Tidak ada reaksi yang berlebihan yang diberikan oleh Galen setelah itu kecuali hanya diam. Dia baru saja pulang dari kantor membawa serta tubuh yang lelah luar biasa. Seharusnya dia mendapatkan ketenangan saat berada di rumah, tetapi justru sebaliknya. Namun, Galen tidak menganggap ucapan istrinya itu sebagai hal yang serius.

“Sayang, kalau bercanda jangan keterlaluan. Aku baru pulang lho ini. Di perusahaan sangat tidak terkendali.” Begitu tanggapan Galen dengan lembut.

“Aku nggak sedang bercanda, Mas. Aku udah berpikir panjang dan memutuskan untuk bercerai denganmu.” Levana menjawab dengan tegas tanpa ada gurat keraguan.

Ekspresi wajahnya sama sekali tidak menunjukkan gejolak apa pun. Dia hanya terlihat datar dan tidak berperasaan. Galen yang tadinya mengeluarkan senyumnya itu kini mengerutkan bibirnya. Menatap lebih dalam istrinya yang tiba-tiba berubah.

Dua hari lalu ketika dia meninggalkan Levana pergi ke kantor, semua masih baik-baik saja. Galen menginap di kantor untuk mengurus semua masalah yang terjadi pada perusahaannya. Perusahaan itu sedang dalam ambang pailit dan Galen berupaya untuk menyelamatkannya.

“Kenapa kamu tiba-tiba seperti ini?” Galen masih berbicara lembut. Dia tidak ingin membentak Levana meskipun dia ingin.
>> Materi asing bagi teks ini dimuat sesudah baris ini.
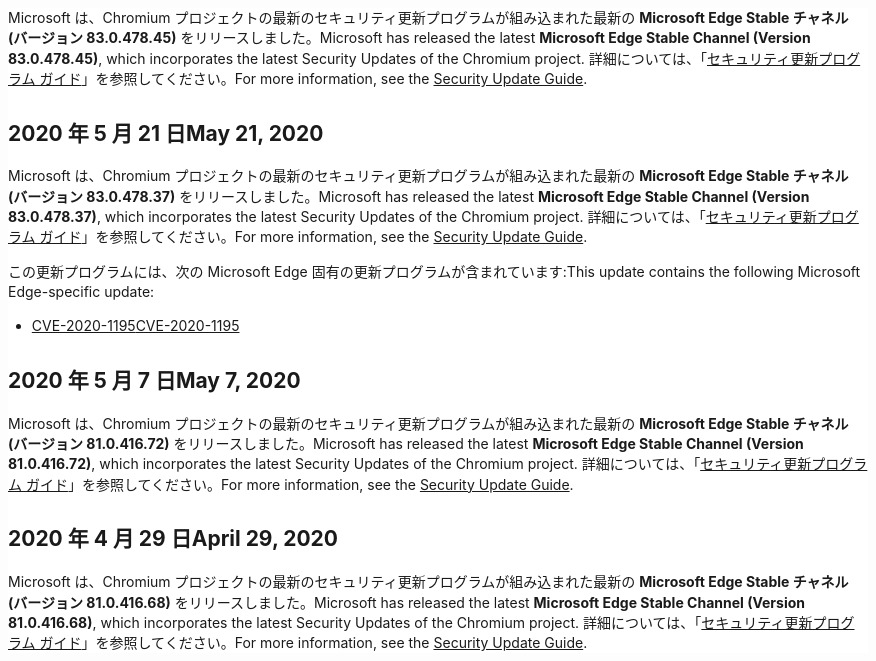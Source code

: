 <span data-ttu-id="68193-186">Microsoft は、Chromium プロジェクトの最新のセキュリティ更新プログラムが組み込まれた最新の **Microsoft Edge Stable チャネル (バージョン 83.0.478.45)** をリリースしました。</span><span class="sxs-lookup"><span data-stu-id="68193-186">Microsoft has released the latest **Microsoft Edge Stable Channel (Version 83.0.478.45)**, which incorporates the latest Security Updates of the Chromium project.</span></span> <span data-ttu-id="68193-187">詳細については、「[セキュリティ更新プログラム ガイド](https://portal.msrc.microsoft.com/en-us/security-guidance/advisory/ADV200002)」を参照してください。</span><span class="sxs-lookup"><span data-stu-id="68193-187">For more information, see the [Security Update Guide](https://portal.msrc.microsoft.com/en-us/security-guidance/advisory/ADV200002).</span></span>

## <a name="may-21-2020"></a><span data-ttu-id="68193-188">2020 年 5 月 21 日</span><span class="sxs-lookup"><span data-stu-id="68193-188">May 21, 2020</span></span>

<span data-ttu-id="68193-189">Microsoft は、Chromium プロジェクトの最新のセキュリティ更新プログラムが組み込まれた最新の **Microsoft Edge Stable チャネル (バージョン 83.0.478.37)** をリリースしました。</span><span class="sxs-lookup"><span data-stu-id="68193-189">Microsoft has released the latest **Microsoft Edge Stable Channel (Version 83.0.478.37)**, which incorporates the latest Security Updates of the Chromium project.</span></span> <span data-ttu-id="68193-190">詳細については、「[セキュリティ更新プログラム ガイド](https://portal.msrc.microsoft.com/en-us/security-guidance/advisory/ADV200002)」を参照してください。</span><span class="sxs-lookup"><span data-stu-id="68193-190">For more information, see the [Security Update Guide](https://portal.msrc.microsoft.com/en-us/security-guidance/advisory/ADV200002).</span></span>

<span data-ttu-id="68193-191">この更新プログラムには、次の Microsoft Edge 固有の更新プログラムが含まれています:</span><span class="sxs-lookup"><span data-stu-id="68193-191">This update contains the following Microsoft Edge-specific update:</span></span>
- [<span data-ttu-id="68193-192">CVE-2020-1195</span><span class="sxs-lookup"><span data-stu-id="68193-192">CVE-2020-1195</span></span>](https://portal.msrc.microsoft.com/en-us/security-guidance/advisory/CVE-2020-1195)

## <a name="may-7-2020"></a><span data-ttu-id="68193-193">2020 年 5 月 7 日</span><span class="sxs-lookup"><span data-stu-id="68193-193">May 7, 2020</span></span>

<span data-ttu-id="68193-194">Microsoft は、Chromium プロジェクトの最新のセキュリティ更新プログラムが組み込まれた最新の **Microsoft Edge Stable チャネル (バージョン 81.0.416.72)** をリリースしました。</span><span class="sxs-lookup"><span data-stu-id="68193-194">Microsoft has released the latest **Microsoft Edge Stable Channel (Version 81.0.416.72)**, which incorporates the latest Security Updates of the Chromium project.</span></span>
<span data-ttu-id="68193-195">詳細については、「[セキュリティ更新プログラム ガイド](https://portal.msrc.microsoft.com/en-us/security-guidance/advisory/ADV200002)」を参照してください。</span><span class="sxs-lookup"><span data-stu-id="68193-195">For more information, see the [Security Update Guide](https://portal.msrc.microsoft.com/en-us/security-guidance/advisory/ADV200002).</span></span>

## <a name="april-29-2020"></a><span data-ttu-id="68193-196">2020 年 4 月 29 日</span><span class="sxs-lookup"><span data-stu-id="68193-196">April 29, 2020</span></span>

<span data-ttu-id="68193-197">Microsoft は、Chromium プロジェクトの最新のセキュリティ更新プログラムが組み込まれた最新の **Microsoft Edge Stable チャネル (バージョン 81.0.416.68)** をリリースしました。</span><span class="sxs-lookup"><span data-stu-id="68193-197">Microsoft has released the latest **Microsoft Edge Stable Channel (Version  81.0.416.68)**, which incorporates the latest Security Updates of the Chromium project.</span></span>
<span data-ttu-id="68193-198">詳細については、「[セキュリティ更新プログラム ガイド](https://portal.msrc.microsoft.com/en-us/security-guidance/advisory/ADV200002)」を参照してください。</span><span class="sxs-lookup"><span data-stu-id="68193-198">For more information, see the [Security Update Guide](https://portal.msrc.microsoft.com/en-us/security-guidance/advisory/ADV200002).</span></span>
Galen masih berpikir jika ini hanya sebuah candaan istrinya sekedar untuk bermain-main. “Apa kita ada masalah selama ini?”

“Kita nggak pernah memiliki masalah, Mas. Tapi, kamu yang bermasalah.” Levana menusuk suaminya dengan ucapannya. “Aku pikir perusahaan kamu akan tetap terkontrol dengan baik, ternyata sekarang justru limbung dan hampir bangkrut.”
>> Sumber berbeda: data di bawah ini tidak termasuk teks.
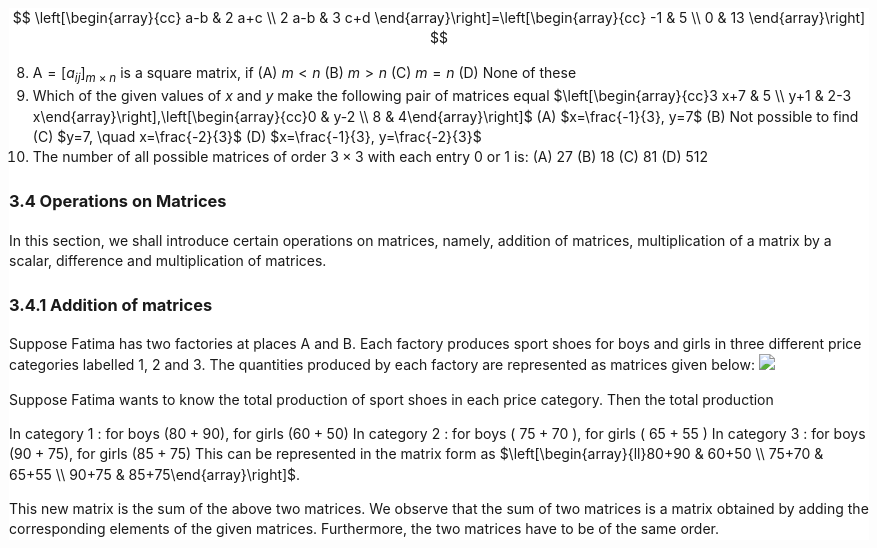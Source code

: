 $$
\left[\begin{array}{cc}
a-b & 2 a+c \\
2 a-b & 3 c+d
\end{array}\right]=\left[\begin{array}{cc}
-1 & 5 \\
0 & 13
\end{array}\right]
$$

8. $\mathrm{A}=\left[a_{i j}\right]_{m \times n}$ is a square matrix, if
(A) $m<n$
(B) $m>n$
(C) $m=n$
(D) None of these
9. Which of the given values of $x$ and $y$ make the following pair of matrices equal $\left[\begin{array}{cc}3 x+7 & 5 \\ y+1 & 2-3 x\end{array}\right],\left[\begin{array}{cc}0 & y-2 \\ 8 & 4\end{array}\right]$
(A) $x=\frac{-1}{3}, y=7$
(B) Not possible to find
(C) $y=7, \quad x=\frac{-2}{3}$
(D) $x=\frac{-1}{3}, y=\frac{-2}{3}$
10. The number of all possible matrices of order $3 \times 3$ with each entry 0 or 1 is:
(A) 27
(B) 18
(C) 81
(D) 512

### 3.4 Operations on Matrices

In this section, we shall introduce certain operations on matrices, namely, addition of matrices, multiplication of a matrix by a scalar, difference and multiplication of matrices.

### 3.4.1 Addition of matrices

Suppose Fatima has two factories at places A and B. Each factory produces sport shoes for boys and girls in three different price categories labelled 1, 2 and 3. The quantities produced by each factory are represented as matrices given below:
![](https://cdn.mathpix.com/cropped/2025_07_21_a374a9ab152c8b061e73g-10.jpg?height=293&width=766&top_left_y=1324&top_left_x=431)

Suppose Fatima wants to know the total production of sport shoes in each price category. Then the total production

In category 1 : for boys $(80+90)$, for girls $(60+50)$
In category 2 : for boys ( $75+70$ ), for girls ( $65+55$ )
In category 3 : for boys $(90+75)$, for girls $(85+75)$
This can be represented in the matrix form as $\left[\begin{array}{ll}80+90 & 60+50 \\ 75+70 & 65+55 \\ 90+75 & 85+75\end{array}\right]$.

This new matrix is the sum of the above two matrices. We observe that the sum of two matrices is a matrix obtained by adding the corresponding elements of the given matrices. Furthermore, the two matrices have to be of the same order.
“Kamu ingin cerai karena perusahaanku bermasalah?” Galen mencoba menebak.

“Iya. Aku tahu kondisi perekonomianmu sedang tidak bagus. Perusahaan sebentar lagi pailit. Lalu, bagaimana denganku dengan anak kita kedepannya? Aku rasa aku nggak bisa bertahan denganmu kalau harus ikut menanggung semua beban ini.”

“Kamu pikir karena perusahaan sekarang bermasalah, lantas kamu menganggap aku nggak bisa menafkahi kalian?”

“Kamu memang bisa menafkahiku, tapi apa bisa memberikanku lebih dari itu?” Levana masih bertahan dengan ekspresi datar yang dimiliki. Dia layaknya tokoh antagonis yang berada di sebuah film. Hal itu mampu menyentil perasaan Galen.

“Sayang.” Galen mendekat pada Levana. Lelaki itu menggengam tangan istrinya dengan kuat menunjukkan jika dia tak ingin kehilangan perempuan yang dicintianya. “Aku tahu sekarang perusahaan sedang dalam masa krisis, tapi kita pasti akan bisa melewati semuanya. Aku sedang berjuang sekarang.”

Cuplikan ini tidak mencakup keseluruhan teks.